• What you are asked to do: Word for word, copy all the data and drop the pictures.

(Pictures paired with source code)
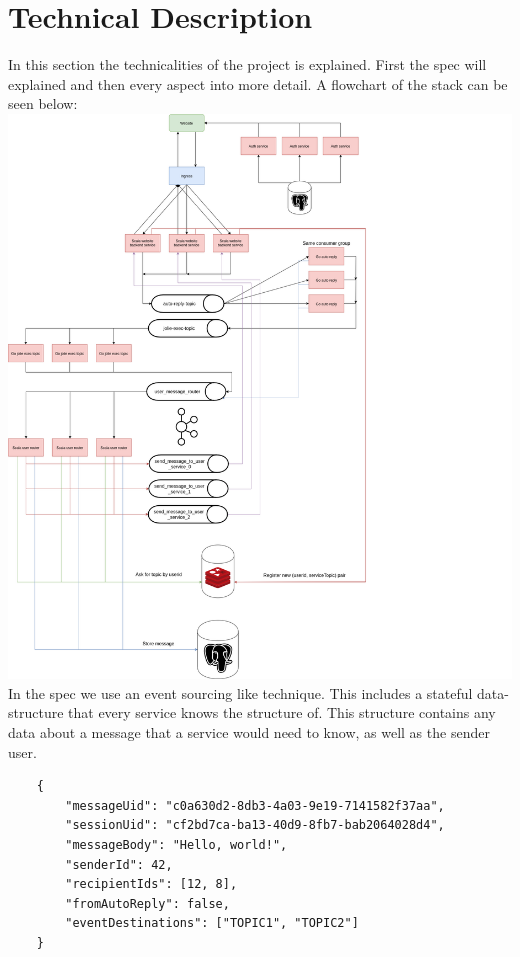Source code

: 
\section{Technical Description}\label{sec:technicalDescription}
In this section the technicalities of the project is explained.
First the spec will explained and then every aspect into more detail.
A flowchart of the stack can be seen below:\\
\includegraphics[scale=0.38]{stack.png}
\\
In the spec we use an event sourcing like technique.\cite{fowlerEventSourcing}
This includes a stateful data-structure that every service knows the structure of.
This structure contains any data about a message that a service would need to know, as well as the sender user.\\
\begin{lstlisting}
    {
        "messageUid": "c0a630d2-8db3-4a03-9e19-7141582f37aa",
        "sessionUid": "cf2bd7ca-ba13-40d9-8fb7-bab2064028d4",
        "messageBody": "Hello, world!",
        "senderId": 42,
        "recipientIds": [12, 8],
        "fromAutoReply": false,
        "eventDestinations": ["TOPIC1", "TOPIC2"]
    }
\end{lstlisting}
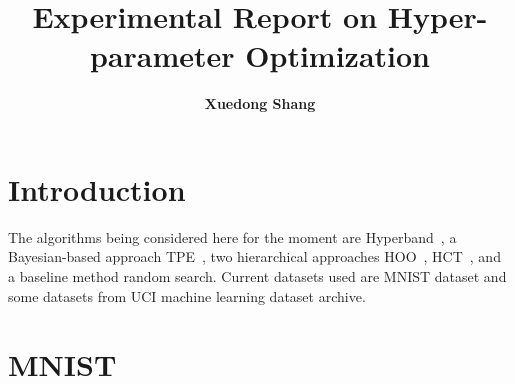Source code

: \documentclass[runningheads,a4paper]{llncs}
\begin{document}
\mainmatter  %

\title{Experimental Report on Hyper-parameter Optimization}


%
%
\author{\textbf{Xuedong Shang}}
%


%
%

\toctitle{}
\maketitle


\begin{abstract}

\end{abstract}


\section{Introduction}

The algorithms being considered here for the moment are Hyperband~\cite{li2016}, a Bayesian-based approach TPE~\cite{bergstra2011}, two hierarchical approaches HOO~\cite{bubeck2011}, HCT~\cite{azar2014}, and a baseline method random search. Current datasets used are MNIST dataset and some datasets from UCI machine learning dataset archive.

\section{MNIST}
\end{document}

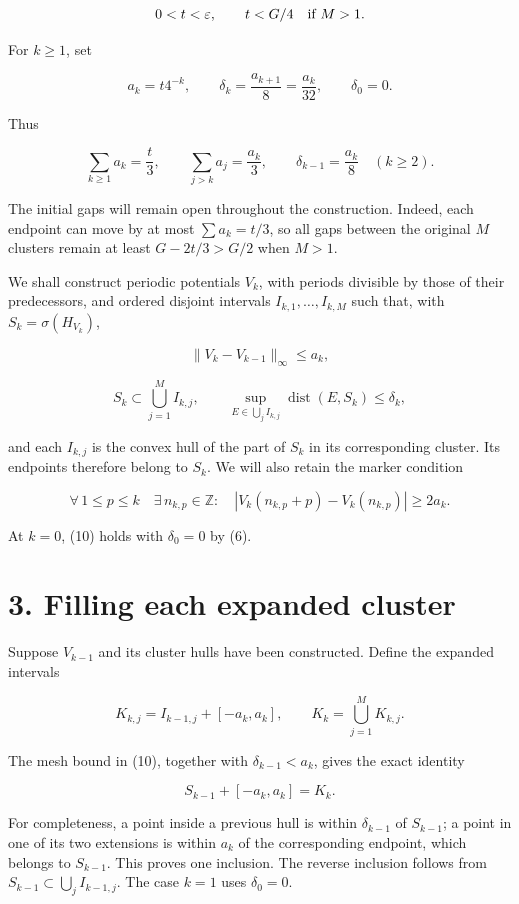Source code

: \documentclass[11pt,a4paper]{article}
\begin{document}
\[
0<t<\varepsilon,
\qquad
 t<G/4\quad\hbox{if }M>1.
\]

For \(k\geq1\), set

\[
a_k=t4^{-k},
\qquad
\delta_k=\frac{a_{k+1}}8=\frac{a_k}{32},
\qquad
\delta_0=0.
\tag{7}
\]

Thus

\[
\sum_{k\geq1}a_k=\frac t3,
\qquad
\sum_{j>k}a_j=\frac{a_k}{3},
\qquad
\delta_{k-1}=\frac{a_k}{8}\quad(k\geq2).
\tag{8}
\]

The initial gaps will remain open throughout the construction. Indeed,
each endpoint can move by at most \(\sum a_k=t/3\), so all gaps between
the original \(M\) clusters remain at least \(G-2t/3>G/2\) when \(M>1\).

We shall construct periodic potentials \(V_k\), with periods divisible
by those of their predecessors, and ordered disjoint intervals
\(I_{k,1},\ldots,I_{k,M}\) such that, with \(S_k=\sigma(H_{V_k})\),

\[
\|V_k-V_{k-1}\|_\infty\leq a_k,
\tag{9}
\]

\[
S_k\subset\bigcup_{j=1}^{M}I_{k,j},
\qquad
\sup_{E\in\bigcup_jI_{k,j}}\operatorname{dist}(E,S_k)\leq\delta_k,
\tag{10}
\]

and each \(I_{k,j}\) is the convex hull of the part of \(S_k\) in its
corresponding cluster. Its endpoints therefore belong to \(S_k\). We
will also retain the marker condition

\[
\forall\,1\leq p\leq k\quad
\exists\,n_{k,p}\in\mathbb Z:\quad
|V_k(n_{k,p}+p)-V_k(n_{k,p})|\geq2a_k.
\tag{11}
\]

At \(k=0\), (10) holds with \(\delta_0=0\) by (6).

\hypertarget{1031-filling-each-expanded-cluster}{%
\section{3. Filling each expanded
cluster}\label{1031-filling-each-expanded-cluster}}

Suppose \(V_{k-1}\) and its cluster hulls have been constructed. Define
the expanded intervals

\[
K_{k,j}=I_{k-1,j}+[-a_k,a_k],
\qquad
K_k=\bigcup_{j=1}^{M}K_{k,j}.
\tag{12}
\]

The mesh bound in (10), together with \(\delta_{k-1}<a_k\), gives the
exact identity

\[
S_{k-1}+[-a_k,a_k]=K_k.
\tag{13}
\]

For completeness, a point inside a previous hull is within
\(\delta_{k-1}\) of \(S_{k-1}\); a point in one of its two extensions is
within \(a_k\) of the corresponding endpoint, which belongs to
\(S_{k-1}\). This proves one inclusion. The reverse inclusion follows
from \(S_{k-1}\subset\bigcup_j I_{k-1,j}\). The case \(k=1\) uses
\(\delta_0=0\).
\end{document}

• Output of the exercise:
Source code

: 
\section{Technical Description}\label{sec:technicalDescription}
In this section the technicalities of the project is explained.
First the spec will explained and then every aspect into more detail.
A flowchart of the stack can be seen below:\\
\includegraphics[scale=0.38]{stack.png}
\\
In the spec we use an event sourcing like technique.\cite{fowlerEventSourcing}
This includes a stateful data-structure that every service knows the structure of.
This structure contains any data about a message that a service would need to know, as well as the sender user.\\
\begin{lstlisting}
    {
        "messageUid": "c0a630d2-8db3-4a03-9e19-7141582f37aa",
        "sessionUid": "cf2bd7ca-ba13-40d9-8fb7-bab2064028d4",
        "messageBody": "Hello, world!",
        "senderId": 42,
        "recipientIds": [12, 8],
        "fromAutoReply": false,
        "eventDestinations": ["TOPIC1", "TOPIC2"]
    }
\end{lstlisting}
Source code

: \documentclass[runningheads,a4paper]{llncs}
\begin{document}
\mainmatter  %

\title{Experimental Report on Hyper-parameter Optimization}


%
%
\author{\textbf{Xuedong Shang}}
%


%
%

\toctitle{}
\maketitle


\begin{abstract}

\end{abstract}


\section{Introduction}

The algorithms being considered here for the moment are Hyperband~\cite{li2016}, a Bayesian-based approach TPE~\cite{bergstra2011}, two hierarchical approaches HOO~\cite{bubeck2011}, HCT~\cite{azar2014}, and a baseline method random search. Current datasets used are MNIST dataset and some datasets from UCI machine learning dataset archive.

\section{MNIST}
\end{document}

Source code

: \documentclass[11pt,a4paper]{article}
\begin{document}
\[
0<t<\varepsilon,
\qquad
 t<G/4\quad\hbox{if }M>1.
\]

For \(k\geq1\), set

\[
a_k=t4^{-k},
\qquad
\delta_k=\frac{a_{k+1}}8=\frac{a_k}{32},
\qquad
\delta_0=0.
\tag{7}
\]

Thus

\[
\sum_{k\geq1}a_k=\frac t3,
\qquad
\sum_{j>k}a_j=\frac{a_k}{3},
\qquad
\delta_{k-1}=\frac{a_k}{8}\quad(k\geq2).
\tag{8}
\]

The initial gaps will remain open throughout the construction. Indeed,
each endpoint can move by at most \(\sum a_k=t/3\), so all gaps between
the original \(M\) clusters remain at least \(G-2t/3>G/2\) when \(M>1\).

We shall construct periodic potentials \(V_k\), with periods divisible
by those of their predecessors, and ordered disjoint intervals
\(I_{k,1},\ldots,I_{k,M}\) such that, with \(S_k=\sigma(H_{V_k})\),

\[
\|V_k-V_{k-1}\|_\infty\leq a_k,
\tag{9}
\]

\[
S_k\subset\bigcup_{j=1}^{M}I_{k,j},
\qquad
\sup_{E\in\bigcup_jI_{k,j}}\operatorname{dist}(E,S_k)\leq\delta_k,
\tag{10}
\]

and each \(I_{k,j}\) is the convex hull of the part of \(S_k\) in its
corresponding cluster. Its endpoints therefore belong to \(S_k\). We
will also retain the marker condition

\[
\forall\,1\leq p\leq k\quad
\exists\,n_{k,p}\in\mathbb Z:\quad
|V_k(n_{k,p}+p)-V_k(n_{k,p})|\geq2a_k.
\tag{11}
\]

At \(k=0\), (10) holds with \(\delta_0=0\) by (6).

\hypertarget{1031-filling-each-expanded-cluster}{%
\section{3. Filling each expanded
cluster}\label{1031-filling-each-expanded-cluster}}

Suppose \(V_{k-1}\) and its cluster hulls have been constructed. Define
the expanded intervals

\[
K_{k,j}=I_{k-1,j}+[-a_k,a_k],
\qquad
K_k=\bigcup_{j=1}^{M}K_{k,j}.
\tag{12}
\]

The mesh bound in (10), together with \(\delta_{k-1}<a_k\), gives the
exact identity

\[
S_{k-1}+[-a_k,a_k]=K_k.
\tag{13}
\]

For completeness, a point inside a previous hull is within
\(\delta_{k-1}\) of \(S_{k-1}\); a point in one of its two extensions is
within \(a_k\) of the corresponding endpoint, which belongs to
\(S_{k-1}\). This proves one inclusion. The reverse inclusion follows
from \(S_{k-1}\subset\bigcup_j I_{k-1,j}\). The case \(k=1\) uses
\(\delta_0=0\).
\end{document}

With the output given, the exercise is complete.